*Data for processing:*
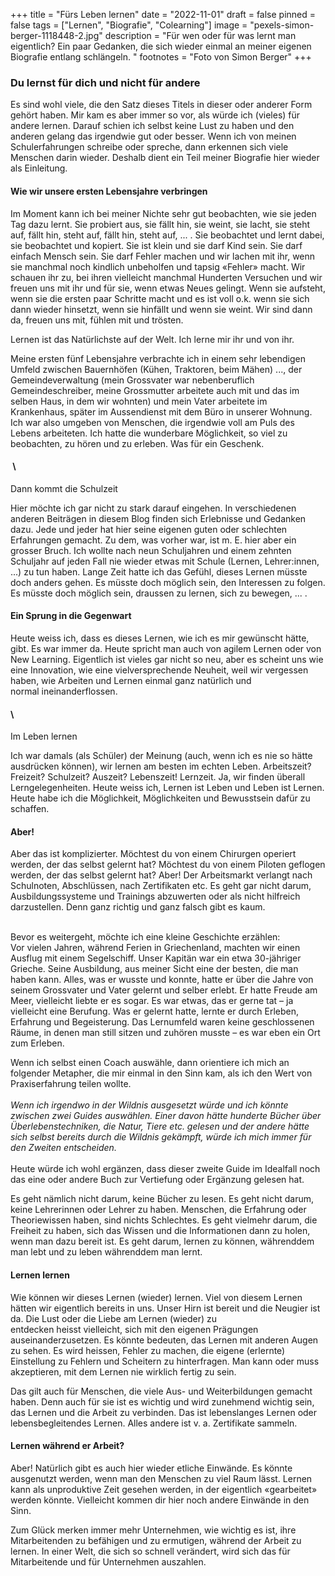+++
title = "Fürs Leben lernen"
date = "2022-11-01"
draft = false
pinned = false
tags = ["Lernen", "Biografie", "Colearning"]
image = "pexels-simon-berger-1118448-2.jpg"
description = "Für wen oder für was lernt man eigentlich? Ein paar Gedanken, die sich wieder einmal an meiner eigenen Biografie entlang schlängeln. "
footnotes = "Foto von Simon Berger[](https://www.pexels.com/de-de/foto/meer-strasse-landschaft-himmel-1118448/)"
+++
### Du lernst für dich und nicht für andere 

Es sind wohl viele, die den Satz dieses Titels in dieser oder anderer Form gehört haben. Mir kam es aber immer so vor, als würde ich (vieles) für andere lernen. Darauf schien ich selbst keine Lust zu haben und den anderen gelang das irgendwie gut oder besser. Wenn ich von meinen Schulerfahrungen schreibe oder spreche, dann erkennen sich viele Menschen darin wieder. Deshalb dient ein Teil meiner Biografie hier wieder als Einleitung.    

#### Wie wir unsere ersten Lebensjahre verbringen 

Im Moment kann ich bei meiner Nichte sehr gut beobachten, wie sie jeden Tag dazu lernt. Sie probiert aus, sie fällt hin, sie weint, sie lacht, sie steht auf, fällt hin, steht auf, fällt hin, steht auf, ... . Sie beobachtet und lernt dabei, sie beobachtet und kopiert. Sie ist klein und sie darf Kind sein. Sie darf einfach Mensch sein. Sie darf Fehler machen und wir lachen mit ihr, wenn sie manchmal noch kindlich unbeholfen und tapsig «Fehler» macht. Wir schauen ihr zu, bei ihren vielleicht manchmal Hunderten Versuchen und wir freuen uns mit ihr und für sie, wenn etwas Neues gelingt. Wenn sie aufsteht, wenn sie die ersten paar Schritte macht und es ist voll o.k. wenn sie sich dann wieder hinsetzt, wenn sie hinfällt und wenn sie weint. Wir sind dann da, freuen uns mit, fühlen mit und trösten. 

Lernen ist das Natürlichste auf der Welt. Ich lerne mir ihr und von ihr. 

Meine ersten fünf Lebensjahre verbrachte ich in einem sehr lebendigen Umfeld zwischen Bauernhöfen (Kühen, Traktoren, beim Mähen) ..., der Gemeindeverwaltung (mein Grossvater war nebenberuflich Gemeindeschreiber, meine Grossmutter arbeitete auch mit und das im selben Haus, in dem wir wohnten) und mein Vater arbeitete im Krankenhaus, später im Aussendienst mit dem Büro in unserer Wohnung. Ich war also umgeben von Menschen, die irgendwie voll am Puls des Lebens arbeiteten. Ich hatte die wunderbare Möglichkeit, so viel zu beobachten, zu hören und zu erleben. Was für ein Geschenk.  

####  \
Dann kommt die Schulzeit 

Hier möchte ich gar nicht zu stark darauf eingehen. In verschiedenen anderen Beiträgen in diesem Blog finden sich Erlebnisse und Gedanken dazu. Jede und jeder hat hier seine eigenen guten oder schlechten Erfahrungen gemacht. Zu dem, was vorher war, ist m. E. hier aber ein grosser Bruch. Ich wollte nach neun Schuljahren und einem zehnten Schuljahr auf jeden Fall nie wieder etwas mit Schule (Lernen, Lehrer:innen, ...) zu tun haben. Lange Zeit hatte ich das Gefühl, dieses Lernen müsste doch anders gehen. Es müsste doch möglich sein, den Interessen zu folgen. Es müsste doch möglich sein, draussen zu lernen, sich zu bewegen, ... .  

#### Ein Sprung in die Gegenwart 

Heute weiss ich, dass es dieses Lernen, wie ich es mir gewünscht hätte, gibt. Es war immer da. Heute spricht man auch von agilem Lernen oder von New Learning. Eigentlich ist vieles gar nicht so neu, aber es scheint uns wie eine Innovation, wie eine vielversprechende Neuheit, weil wir vergessen haben, wie Arbeiten und Lernen einmal ganz natürlich und normal ineinanderflossen.  

#### \
Im Leben lernen 

Ich war damals (als Schüler) der Meinung (auch, wenn ich es nie so hätte ausdrücken können), wir lernen am besten im echten Leben. Arbeitszeit? Freizeit? Schulzeit? Auszeit? Lebenszeit! Lernzeit. Ja, wir finden überall Lerngelegenheiten. Heute weiss ich, Lernen ist Leben und Leben ist Lernen. Heute habe ich die Möglichkeit, Möglichkeiten und Bewusstsein dafür zu schaffen. 

#### Aber! 

Aber das ist komplizierter. Möchtest du von einem Chirurgen operiert werden, der das selbst gelernt hat? Möchtest du von einem Piloten geflogen werden, der das selbst gelernt hat? Aber! Der Arbeitsmarkt verlangt nach Schulnoten, Abschlüssen, nach Zertifikaten etc. Es geht gar nicht darum, Ausbildungssysteme und Trainings abzuwerten oder als nicht hilfreich darzustellen. Denn ganz richtig und ganz falsch gibt es kaum.  

\
Bevor es weitergeht, möchte ich eine kleine Geschichte erzählen: \
Vor vielen Jahren, während Ferien in Griechenland, machten wir einen Ausflug mit einem Segelschiff. Unser Kapitän war ein etwa 30-jähriger Grieche. Seine Ausbildung, aus meiner Sicht eine der besten, die man haben kann. Alles, was er wusste und konnte, hatte er über die Jahre von seinem Grossvater und Vater gelernt und selber erlebt. Er hatte Freude am Meer, vielleicht liebte er es sogar. Es war etwas, das er gerne tat – ja vielleicht eine Berufung. Was er gelernt hatte, lernte er durch Erleben, Erfahrung und Begeisterung. Das Lernumfeld waren keine geschlossenen Räume, in denen man still sitzen und zuhören musste – es war eben ein Ort zum Erleben. 

Wenn ich selbst einen Coach auswähle, dann orientiere ich mich an folgender Metapher, die mir einmal in den Sinn kam, als ich den Wert von Praxiserfahrung teilen wollte.  \
 \
*Wenn ich irgendwo in der Wildnis ausgesetzt würde und ich könnte zwischen zwei Guides auswählen. Einer davon hätte hunderte Bücher über Überlebenstechniken, die Natur, Tiere etc. gelesen und der andere hätte sich selbst bereits durch die Wildnis gekämpft, würde ich mich immer für den Zweiten entscheiden.*  \
 \
Heute würde ich wohl ergänzen, dass dieser zweite Guide im Idealfall noch das eine oder andere Buch zur Vertiefung oder Ergänzung gelesen hat.  

Es geht nämlich nicht darum, keine Bücher zu lesen. Es geht nicht darum, keine Lehrerinnen oder Lehrer zu haben. Menschen, die Erfahrung oder Theoriewissen haben, sind nichts Schlechtes. Es geht vielmehr darum, die Freiheit zu haben, sich das Wissen und die Informationen dann zu holen, wenn man dazu bereit ist. Es geht darum, lernen zu können, währenddem man lebt und zu leben währenddem man lernt. 

#### Lernen lernen 

Wie können wir dieses Lernen (wieder) lernen. Viel von diesem Lernen hätten wir eigentlich bereits in uns. Unser Hirn ist bereit und die Neugier ist da. Die Lust oder die Liebe am Lernen (wieder) zu entdecken heisst vielleicht, sich mit den eigenen Prägungen auseinanderzusetzen. Es könnte bedeuten, das Lernen mit anderen Augen zu sehen. Es wird heissen, Fehler zu machen, die eigene (erlernte) Einstellung zu Fehlern und Scheitern zu hinterfragen. Man kann oder muss akzeptieren, mit dem Lernen nie wirklich fertig zu sein. 

Das gilt auch für Menschen, die viele Aus- und Weiterbildungen gemacht haben. Denn auch für sie ist es wichtig und wird zunehmend wichtig sein, das Lernen und die Arbeit zu verbinden. Das ist lebenslanges Lernen oder lebensbegleitendes Lernen. Alles andere ist v. a. Zertifikate sammeln.    

#### Lernen während er Arbeit?

Aber! Natürlich gibt es auch hier wieder etliche Einwände. Es könnte ausgenutzt werden, wenn man den Menschen zu viel Raum lässt. Lernen kann als unproduktive Zeit gesehen werden, in der eigentlich «gearbeitet» werden könnte. Vielleicht kommen dir hier noch andere Einwände in den Sinn.  

Zum Glück merken immer mehr Unternehmen, wie wichtig es ist, ihre Mitarbeitenden zu befähigen und zu ermutigen, während der Arbeit zu lernen. In einer Welt, die sich so schnell verändert, wird sich das für Mitarbeitende und für Unternehmen auszahlen.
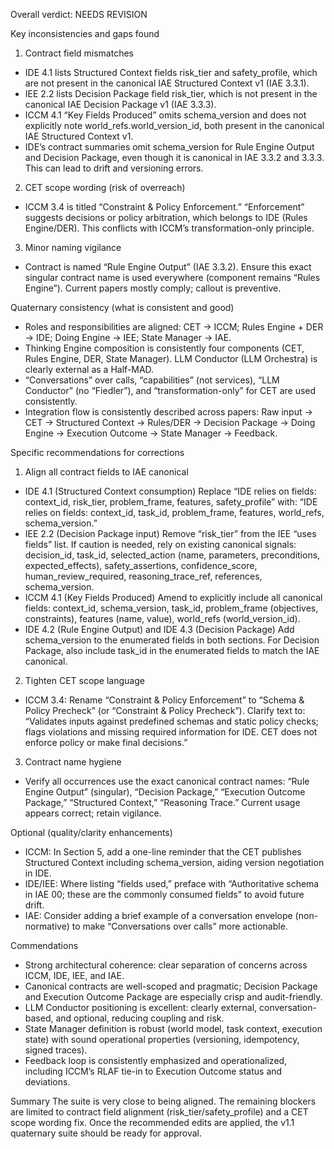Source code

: Overall verdict: NEEDS REVISION

Key inconsistencies and gaps found
1) Contract field mismatches
- IDE 4.1 lists Structured Context fields risk_tier and safety_profile, which are not present in the canonical IAE Structured Context v1 (IAE 3.3.1).
- IEE 2.2 lists Decision Package field risk_tier, which is not present in the canonical IAE Decision Package v1 (IAE 3.3.3).
- ICCM 4.1 “Key Fields Produced” omits schema_version and does not explicitly note world_refs.world_version_id, both present in the canonical IAE Structured Context v1.
- IDE’s contract summaries omit schema_version for Rule Engine Output and Decision Package, even though it is canonical in IAE 3.3.2 and 3.3.3. This can lead to drift and versioning errors.

2) CET scope wording (risk of overreach)
- ICCM 3.4 is titled “Constraint & Policy Enforcement.” “Enforcement” suggests decisions or policy arbitration, which belongs to IDE (Rules Engine/DER). This conflicts with ICCM’s transformation-only principle.

3) Minor naming vigilance
- Contract is named “Rule Engine Output” (IAE 3.3.2). Ensure this exact singular contract name is used everywhere (component remains “Rules Engine”). Current papers mostly comply; callout is preventive.

Quaternary consistency (what is consistent and good)
- Roles and responsibilities are aligned: CET → ICCM; Rules Engine + DER → IDE; Doing Engine → IEE; State Manager → IAE.
- Thinking Engine composition is consistently four components (CET, Rules Engine, DER, State Manager). LLM Conductor (LLM Orchestra) is clearly external as a Half-MAD.
- “Conversations” over calls, “capabilities” (not services), “LLM Conductor” (no “Fiedler”), and “transformation-only” for CET are used consistently.
- Integration flow is consistently described across papers:
  Raw input → CET → Structured Context → Rules/DER → Decision Package → Doing Engine → Execution Outcome → State Manager → Feedback.

Specific recommendations for corrections
1) Align all contract fields to IAE canonical
- IDE 4.1 (Structured Context consumption)
  Replace “IDE relies on fields: context_id, risk_tier, problem_frame, features, safety_profile” with:
  “IDE relies on fields: context_id, task_id, problem_frame, features, world_refs, schema_version.”
- IEE 2.2 (Decision Package input)
  Remove “risk_tier” from the IEE “uses fields” list. If caution is needed, rely on existing canonical signals:
  decision_id, task_id, selected_action (name, parameters, preconditions, expected_effects), safety_assertions, confidence_score, human_review_required, reasoning_trace_ref, references, schema_version.
- ICCM 4.1 (Key Fields Produced)
  Amend to explicitly include all canonical fields:
  context_id, schema_version, task_id, problem_frame (objectives, constraints), features (name, value), world_refs (world_version_id).
- IDE 4.2 (Rule Engine Output) and IDE 4.3 (Decision Package)
  Add schema_version to the enumerated fields in both sections.
  For Decision Package, also include task_id in the enumerated fields to match the IAE canonical.

2) Tighten CET scope language
- ICCM 3.4: Rename “Constraint & Policy Enforcement” to “Schema & Policy Precheck” (or “Constraint & Policy Precheck”).
  Clarify text to: “Validates inputs against predefined schemas and static policy checks; flags violations and missing required information for IDE. CET does not enforce policy or make final decisions.”

3) Contract name hygiene
- Verify all occurrences use the exact canonical contract names:
  “Rule Engine Output” (singular),
  “Decision Package,”
  “Execution Outcome Package,”
  “Structured Context,”
  “Reasoning Trace.”
  Current usage appears correct; retain vigilance.

Optional (quality/clarity enhancements)
- ICCM: In Section 5, add a one-line reminder that the CET publishes Structured Context including schema_version, aiding version negotiation in IDE.
- IDE/IEE: Where listing “fields used,” preface with “Authoritative schema in IAE 00; these are the commonly consumed fields” to avoid future drift.
- IAE: Consider adding a brief example of a conversation envelope (non-normative) to make “Conversations over calls” more actionable.

Commendations
- Strong architectural coherence: clear separation of concerns across ICCM, IDE, IEE, and IAE.
- Canonical contracts are well-scoped and pragmatic; Decision Package and Execution Outcome Package are especially crisp and audit-friendly.
- LLM Conductor positioning is excellent: clearly external, conversation-based, and optional, reducing coupling and risk.
- State Manager definition is robust (world model, task context, execution state) with sound operational properties (versioning, idempotency, signed traces).
- Feedback loop is consistently emphasized and operationalized, including ICCM’s RLAF tie-in to Execution Outcome status and deviations.

Summary
The suite is very close to being aligned. The remaining blockers are limited to contract field alignment (risk_tier/safety_profile) and a CET scope wording fix. Once the recommended edits are applied, the v1.1 quaternary suite should be ready for approval.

*Activity:* Go through the listing above and find each line containing the string "papers"; copy those lines.

*Written answer:*
- Contract is named “Rule Engine Output” (IAE 3.3.2). Ensure this exact singular contract name is used everywhere (component remains “Rules Engine”). Current papers mostly comply; callout is preventive.
- Integration flow is consistently described across papers:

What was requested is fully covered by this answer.